Work to complete
Find the line in the entries below that contains "没有应用于 window 对象的公开标准，不过所有浏览器都支持该对象。". Repeat it exactly, and every line after it through the line that contains "top | 返回最顶层的父窗口。 |".
:: Material to process
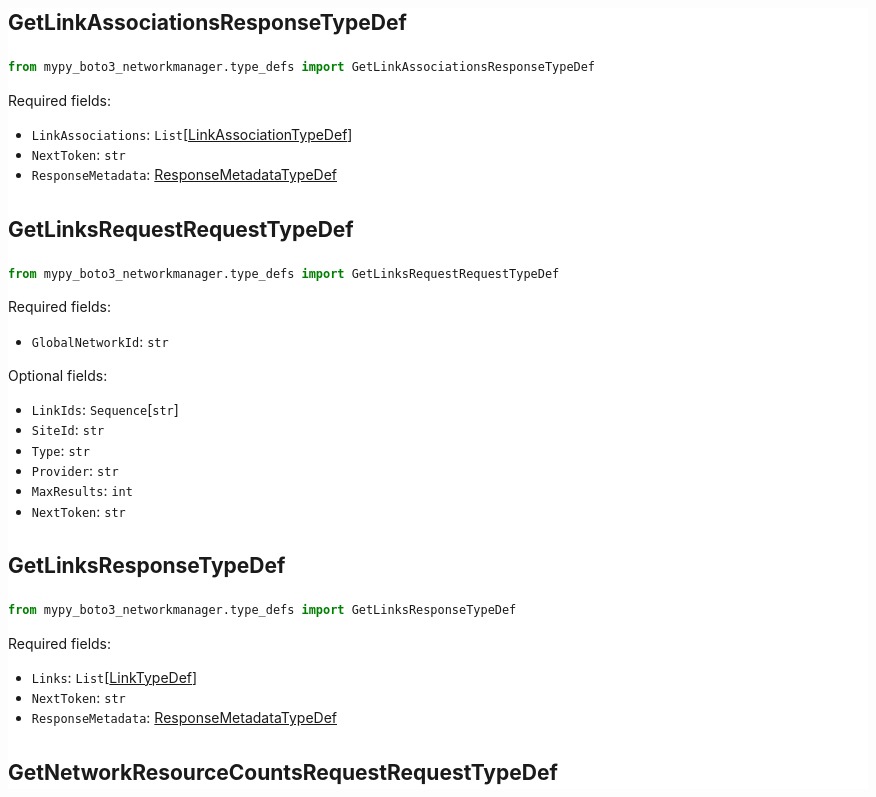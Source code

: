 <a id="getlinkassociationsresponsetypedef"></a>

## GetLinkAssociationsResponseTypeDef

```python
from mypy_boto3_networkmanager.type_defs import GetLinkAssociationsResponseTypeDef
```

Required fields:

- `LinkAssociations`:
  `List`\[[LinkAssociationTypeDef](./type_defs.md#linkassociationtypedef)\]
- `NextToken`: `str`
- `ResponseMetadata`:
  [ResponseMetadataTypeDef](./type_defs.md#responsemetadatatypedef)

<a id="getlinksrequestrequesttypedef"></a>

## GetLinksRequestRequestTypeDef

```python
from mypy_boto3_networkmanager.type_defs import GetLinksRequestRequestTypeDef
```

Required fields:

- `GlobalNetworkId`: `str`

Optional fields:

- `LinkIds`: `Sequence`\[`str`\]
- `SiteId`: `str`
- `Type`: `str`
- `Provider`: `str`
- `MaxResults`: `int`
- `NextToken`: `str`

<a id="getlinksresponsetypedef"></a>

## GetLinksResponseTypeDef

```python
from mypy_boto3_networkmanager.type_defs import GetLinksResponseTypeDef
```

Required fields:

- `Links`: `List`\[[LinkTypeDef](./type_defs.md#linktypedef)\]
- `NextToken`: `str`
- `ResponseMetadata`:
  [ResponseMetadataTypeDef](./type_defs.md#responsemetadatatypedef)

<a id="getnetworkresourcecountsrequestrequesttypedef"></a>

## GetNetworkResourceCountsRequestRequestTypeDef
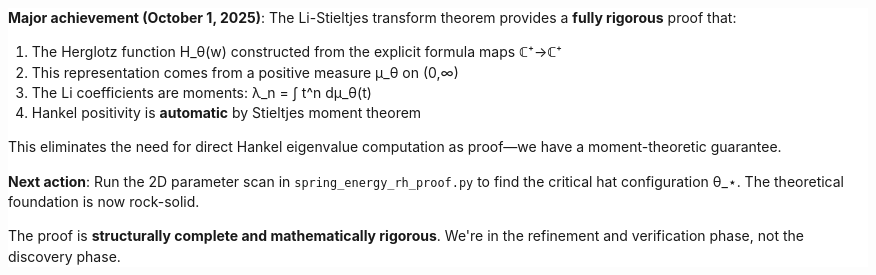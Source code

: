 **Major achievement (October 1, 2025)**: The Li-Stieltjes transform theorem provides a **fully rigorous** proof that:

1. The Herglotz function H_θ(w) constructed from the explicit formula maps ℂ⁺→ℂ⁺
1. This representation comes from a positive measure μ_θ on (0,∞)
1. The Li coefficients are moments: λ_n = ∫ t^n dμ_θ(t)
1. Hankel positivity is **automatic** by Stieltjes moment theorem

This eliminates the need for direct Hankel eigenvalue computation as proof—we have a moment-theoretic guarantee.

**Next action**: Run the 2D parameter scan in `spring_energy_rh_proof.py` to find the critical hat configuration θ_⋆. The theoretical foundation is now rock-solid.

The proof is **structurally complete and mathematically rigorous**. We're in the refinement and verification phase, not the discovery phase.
::::
:: Material to process
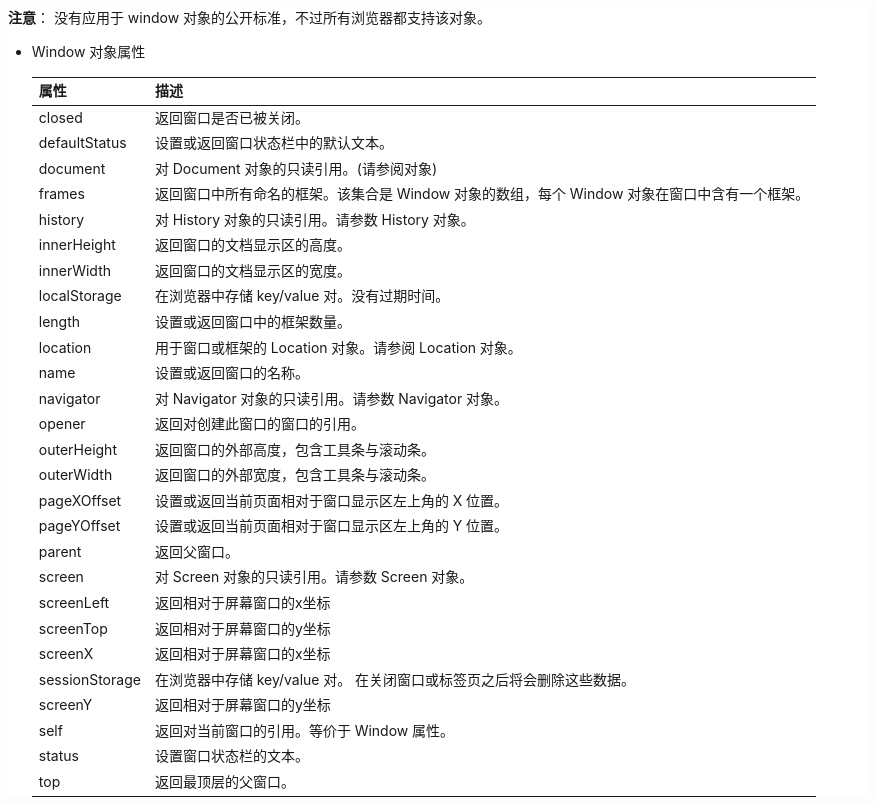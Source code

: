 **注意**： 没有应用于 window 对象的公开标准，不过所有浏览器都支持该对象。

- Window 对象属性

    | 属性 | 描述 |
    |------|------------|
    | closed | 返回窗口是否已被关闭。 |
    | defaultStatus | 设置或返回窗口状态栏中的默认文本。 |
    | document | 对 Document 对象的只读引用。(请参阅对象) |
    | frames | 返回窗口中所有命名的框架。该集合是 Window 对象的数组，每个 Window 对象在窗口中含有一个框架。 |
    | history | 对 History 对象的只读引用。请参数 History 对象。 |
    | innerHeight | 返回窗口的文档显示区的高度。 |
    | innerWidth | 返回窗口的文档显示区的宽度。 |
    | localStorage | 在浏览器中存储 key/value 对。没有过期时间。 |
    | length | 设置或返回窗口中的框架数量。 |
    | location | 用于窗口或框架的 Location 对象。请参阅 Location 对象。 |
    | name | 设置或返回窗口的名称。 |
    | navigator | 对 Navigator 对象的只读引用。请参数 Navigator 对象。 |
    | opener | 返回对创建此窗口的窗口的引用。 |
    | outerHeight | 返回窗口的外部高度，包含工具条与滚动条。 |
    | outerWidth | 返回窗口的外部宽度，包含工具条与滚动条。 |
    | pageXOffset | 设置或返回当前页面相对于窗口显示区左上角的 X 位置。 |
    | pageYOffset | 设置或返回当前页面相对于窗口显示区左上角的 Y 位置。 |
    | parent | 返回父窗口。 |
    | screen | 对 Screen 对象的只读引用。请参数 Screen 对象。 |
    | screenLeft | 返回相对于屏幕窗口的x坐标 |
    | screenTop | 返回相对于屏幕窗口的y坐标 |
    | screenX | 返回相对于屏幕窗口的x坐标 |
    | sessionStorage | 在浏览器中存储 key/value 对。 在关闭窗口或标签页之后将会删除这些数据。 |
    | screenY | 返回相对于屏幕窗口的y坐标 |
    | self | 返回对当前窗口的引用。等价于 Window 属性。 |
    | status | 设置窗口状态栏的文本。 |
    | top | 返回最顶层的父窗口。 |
::::
Answer
: **注意**： 没有应用于 window 对象的公开标准，不过所有浏览器都支持该对象。

- Window 对象属性

    | 属性 | 描述 |
    |------|------------|
    | closed | 返回窗口是否已被关闭。 |
    | defaultStatus | 设置或返回窗口状态栏中的默认文本。 |
    | document | 对 Document 对象的只读引用。(请参阅对象) |
    | frames | 返回窗口中所有命名的框架。该集合是 Window 对象的数组，每个 Window 对象在窗口中含有一个框架。 |
    | history | 对 History 对象的只读引用。请参数 History 对象。 |
    | innerHeight | 返回窗口的文档显示区的高度。 |
    | innerWidth | 返回窗口的文档显示区的宽度。 |
    | localStorage | 在浏览器中存储 key/value 对。没有过期时间。 |
    | length | 设置或返回窗口中的框架数量。 |
    | location | 用于窗口或框架的 Location 对象。请参阅 Location 对象。 |
    | name | 设置或返回窗口的名称。 |
    | navigator | 对 Navigator 对象的只读引用。请参数 Navigator 对象。 |
    | opener | 返回对创建此窗口的窗口的引用。 |
    | outerHeight | 返回窗口的外部高度，包含工具条与滚动条。 |
    | outerWidth | 返回窗口的外部宽度，包含工具条与滚动条。 |
    | pageXOffset | 设置或返回当前页面相对于窗口显示区左上角的 X 位置。 |
    | pageYOffset | 设置或返回当前页面相对于窗口显示区左上角的 Y 位置。 |
    | parent | 返回父窗口。 |
    | screen | 对 Screen 对象的只读引用。请参数 Screen 对象。 |
    | screenLeft | 返回相对于屏幕窗口的x坐标 |
    | screenTop | 返回相对于屏幕窗口的y坐标 |
    | screenX | 返回相对于屏幕窗口的x坐标 |
    | sessionStorage | 在浏览器中存储 key/value 对。 在关闭窗口或标签页之后将会删除这些数据。 |
    | screenY | 返回相对于屏幕窗口的y坐标 |
    | self | 返回对当前窗口的引用。等价于 Window 属性。 |
    | status | 设置窗口状态栏的文本。 |
    | top | 返回最顶层的父窗口。 |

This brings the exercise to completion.